I wouldn't go far without a pump. I sellotaped my minipump to the frame about a year ago. Haven't
needed to use it and It hasn't fallen off yet.
 
M

Mark Thompson

Guest
> so, does everyone take a pump with them wherever they go?

I used to, but after the second one got nicked I gave up. Thing is, it was a cheap pump, and the
atachment to fit it to their Schraeder valves costs more than the pump itself. Twots. Still, I
suppose if they had a brain they wouldn't be nicking a £2 pump.
 
P

Pete Biggs

Guest
Styler wrote:
> i see more and more cyclists out on the roads without pumps. does everyone have such understanding
> families that in the case of a puncture 30 miles from home, a quick call on the mobile is all it
> takes for a warm car to be despatched to the scene?
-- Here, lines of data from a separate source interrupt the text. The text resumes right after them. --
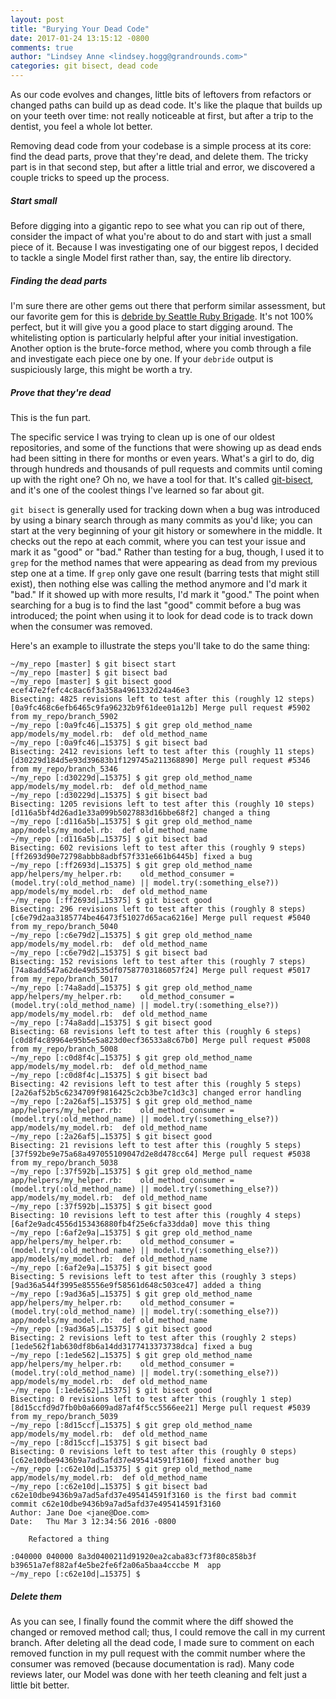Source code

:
 ```yaml
---
layout: post
title: "Burying Your Dead Code"
date: 2017-01-24 13:15:12 -0800
comments: true
author: "Lindsey Anne <lindsey.hogg@grandrounds.com>"
categories: git bisect, dead code
---
```

As our code evolves and changes, little bits of leftovers from refactors or changed paths can build up as dead code. It's like the plaque that builds up on your teeth over time: not really noticeable at first, but after a trip to the dentist, you feel a whole lot better.

Removing dead code from your codebase is a simple process at its core: find the dead parts, prove that they're dead, and delete them. The tricky part is in that second step, but after a little trial and error, we discovered a couple tricks to speed up the process.

##### Start small

Before digging into a gigantic repo to see what you can rip out of there, consider the impact of what you're about to do and start with just a small piece of it. Because I was investigating one of our biggest repos, I decided to tackle a single Model first rather than, say, the entire lib directory.

##### Finding the dead parts

I'm sure there are other gems out there that perform similar assessment, but our favorite gem for this is [debride by Seattle Ruby Brigade](https://github.com/seattlerb/debride). It's not 100% perfect, but it will give you a good place to start digging around. The whitelisting option is particularly helpful after your initial investigation. Another option is the brute-force method, where you comb through a file and investigate each piece one by one. If your `debride` output is suspiciously large, this might be worth a try.

##### Prove that they're dead

This is the fun part.

The specific service I was trying to clean up is one of our oldest repositories, and some of the functions that were showing up as dead ends had been sitting in there for months or even years. What's a girl to do, dig through hundreds and thousands of pull requests and commits until coming up with the right one? Oh no, we have a tool for that. It's called [git-bisect](https://git-scm.com/docs/git-bisect), and it's one of the coolest things I've learned so far about git.

`git bisect` is generally used for tracking down when a bug was introduced by using a binary search through as many commits as you'd like; you can start at the very beginning of your git history or somewhere in the middle. It checks out the repo at each commit, where you can test your issue and mark it as "good" or "bad." Rather than testing for a bug, though, I used it to `grep` for the method names that were appearing as dead from my previous step one at a time. If `grep` only gave one result (barring tests that might still exist), then nothing else was calling the method anymore and I'd mark it "bad." If it showed up with more results, I'd mark it "good." The point when searching for a bug is to find the last "good" commit before a bug was introduced; the point when using it to look for dead code is to track down when the consumer was removed.

Here's an example to illustrate the steps you'll take to do the same thing:
```
~/my_repo [master] $ git bisect start
~/my_repo [master] $ git bisect bad
~/my_repo [master] $ git bisect good ecef47e2fefc4c8ac6f3a358a4961332d24a46e3
Bisecting: 4825 revisions left to test after this (roughly 12 steps)
[0a9fc468c6efb6465c9fa96232b9f61dee01a12b] Merge pull request #5902 from my_repo/branch_5902
~/my_repo [:0a9fc46|…15375] $ git grep old_method_name
app/models/my_model.rb:  def old_method_name
~/my_repo [:0a9fc46|…15375] $ git bisect bad
Bisecting: 2412 revisions left to test after this (roughly 11 steps)
[d30229d184d5e93d39683b1f129745a211368890] Merge pull request #5346 from my_repo/branch_5346
~/my_repo [:d30229d|…15375] $ git grep old_method_name
app/models/my_model.rb:  def old_method_name
~/my_repo [:d30229d|…15375] $ git bisect bad
Bisecting: 1205 revisions left to test after this (roughly 10 steps)
[d116a5bf4d26ad1e33a099b5027883d16bbe68f2] changed a thing
~/my_repo [:d116a5b|…15375] $ git grep old_method_name
app/models/my_model.rb:  def old_method_name
~/my_repo [:d116a5b|…15375] $ git bisect bad
Bisecting: 602 revisions left to test after this (roughly 9 steps)
[ff2693d90e72798abbb8adbf57f331e661b6445b] fixed a bug
~/my_repo [:ff2693d|…15375] $ git grep old_method_name
app/helpers/my_helper.rb:    old_method_consumer = (model.try(:old_method_name) || model.try(:something_else?))
app/models/my_model.rb:  def old_method_name
~/my_repo [:ff2693d|…15375] $ git bisect good
Bisecting: 296 revisions left to test after this (roughly 8 steps)
[c6e79d2aa3185774be46473f51027d65aca6216e] Merge pull request #5040 from my_repo/branch_5040
~/my_repo [:c6e79d2|…15375] $ git grep old_method_name
app/models/my_model.rb:  def old_method_name
~/my_repo [:c6e79d2|…15375] $ git bisect bad
Bisecting: 152 revisions left to test after this (roughly 7 steps)
[74a8add547a62de49d535df07587703186057f24] Merge pull request #5017 from my_repo/branch_5017
~/my_repo [:74a8add|…15375] $ git grep old_method_name
app/helpers/my_helper.rb:    old_method_consumer = (model.try(:old_method_name) || model.try(:something_else?))
app/models/my_model.rb:  def old_method_name
~/my_repo [:74a8add|…15375] $ git bisect good
Bisecting: 68 revisions left to test after this (roughly 6 steps)
[c0d8f4c89964e95b5e5a823d0ecf36533a8c67b0] Merge pull request #5008 from my_repo/branch_5008
~/my_repo [:c0d8f4c|…15375] $ git grep old_method_name
app/models/my_model.rb:  def old_method_name
~/my_repo [:c0d8f4c|…15375] $ git bisect bad
Bisecting: 42 revisions left to test after this (roughly 5 steps)
[2a26af52b5c6234709f9816425c2cb3be7c1d3c3] changed error handling
~/my_repo [:2a26af5|…15375] $ git grep old_method_name
app/helpers/my_helper.rb:    old_method_consumer = (model.try(:old_method_name) || model.try(:something_else?))
app/models/my_model.rb:  def old_method_name
~/my_repo [:2a26af5|…15375] $ git bisect good
Bisecting: 21 revisions left to test after this (roughly 5 steps)
[37f592be9e75a68a497055109047d2e8d478cc64] Merge pull request #5038 from my_repo/branch_5038
~/my_repo [:37f592b|…15375] $ git grep old_method_name
app/helpers/my_helper.rb:    old_method_consumer = (model.try(:old_method_name) || model.try(:something_else?))
app/models/my_model.rb:  def old_method_name
~/my_repo [:37f592b|…15375] $ git bisect good
Bisecting: 10 revisions left to test after this (roughly 4 steps)
[6af2e9adc4556d153436880fb4f25e6cfa33dda0] move this thing
~/my_repo [:6af2e9a|…15375] $ git grep old_method_name
app/helpers/my_helper.rb:    old_method_consumer = (model.try(:old_method_name) || model.try(:something_else?))
app/models/my_model.rb:  def old_method_name
~/my_repo [:6af2e9a|…15375] $ git bisect good
Bisecting: 5 revisions left to test after this (roughly 3 steps)
[9ad36a544f3995e85556e9f58561d648c503ce47] added a thing
~/my_repo [:9ad36a5|…15375] $ git grep old_method_name
app/helpers/my_helper.rb:    old_method_consumer = (model.try(:old_method_name) || model.try(:something_else?))
app/models/my_model.rb:  def old_method_name
~/my_repo [:9ad36a5|…15375] $ git bisect good
Bisecting: 2 revisions left to test after this (roughly 2 steps)
[1ede562f1ab630df8b6a14dd3177413373738dca] fixed a bug
~/my_repo [:1ede562|…15375] $ git grep old_method_name
app/helpers/my_helper.rb:    old_method_consumer = (model.try(:old_method_name) || model.try(:something_else?))
app/models/my_model.rb:  def old_method_name
~/my_repo [:1ede562|…15375] $ git bisect good
Bisecting: 0 revisions left to test after this (roughly 1 step)
[8d15ccfd9d7fb0b0a6609ad87af4f5cc5566ee21] Merge pull request #5039 from my_repo/branch_5039
~/my_repo [:8d15ccf|…15375] $ git grep old_method_name
app/models/my_model.rb:  def old_method_name
~/my_repo [:8d15ccf|…15375] $ git bisect bad
Bisecting: 0 revisions left to test after this (roughly 0 steps)
[c62e10dbe9436b9a7ad5afd37e495414591f3160] fixed another bug
~/my_repo [:c62e10d|…15375] $ git grep old_method_name
app/models/my_model.rb:  def old_method_name
~/my_repo [:c62e10d|…15375] $ git bisect bad
c62e10dbe9436b9a7ad5afd37e495414591f3160 is the first bad commit
commit c62e10dbe9436b9a7ad5afd37e495414591f3160
Author: Jane Doe <jane@Doe.com>
Date:   Thu Mar 3 12:34:56 2016 -0800

    Refactored a thing

:040000 040000 8a3d0400211d91920ea2caba83cf73f80c858b3f b39651a7ef882af4e5be2fe6f2a06a5baa4cccbe M	app
~/my_repo [:c62e10d|…15375] $
```

##### Delete them

As you can see, I finally found the commit where the diff showed the changed or removed method call; thus, I could remove the call in my current branch. After deleting all the dead code, I made sure to comment on each removed function in my pull request with the commit number where the consumer was removed (because documentation is rad). Many code reviews later, our Model was done with her teeth cleaning and felt just a little bit better.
I'm sure there are a lot of silly cyclists out there who never carry a pump but some of the people
you see might have one - just a mini pump in a bag or mounted besides bottle cage that you don't
notice. Mini pumps are more popular now despite the fact that they can't work as well as a full size
frame pump. Some carry CO2 inflators instead.

> so, does everyone take a pump with them wherever they go?

I do. Zefal HPX for proper rides, Sapo pocket pump for local trips.

~PB
 
M

Mseries

Guest
Styler wrote:

> so, does everyone take a pump with them wherever they go?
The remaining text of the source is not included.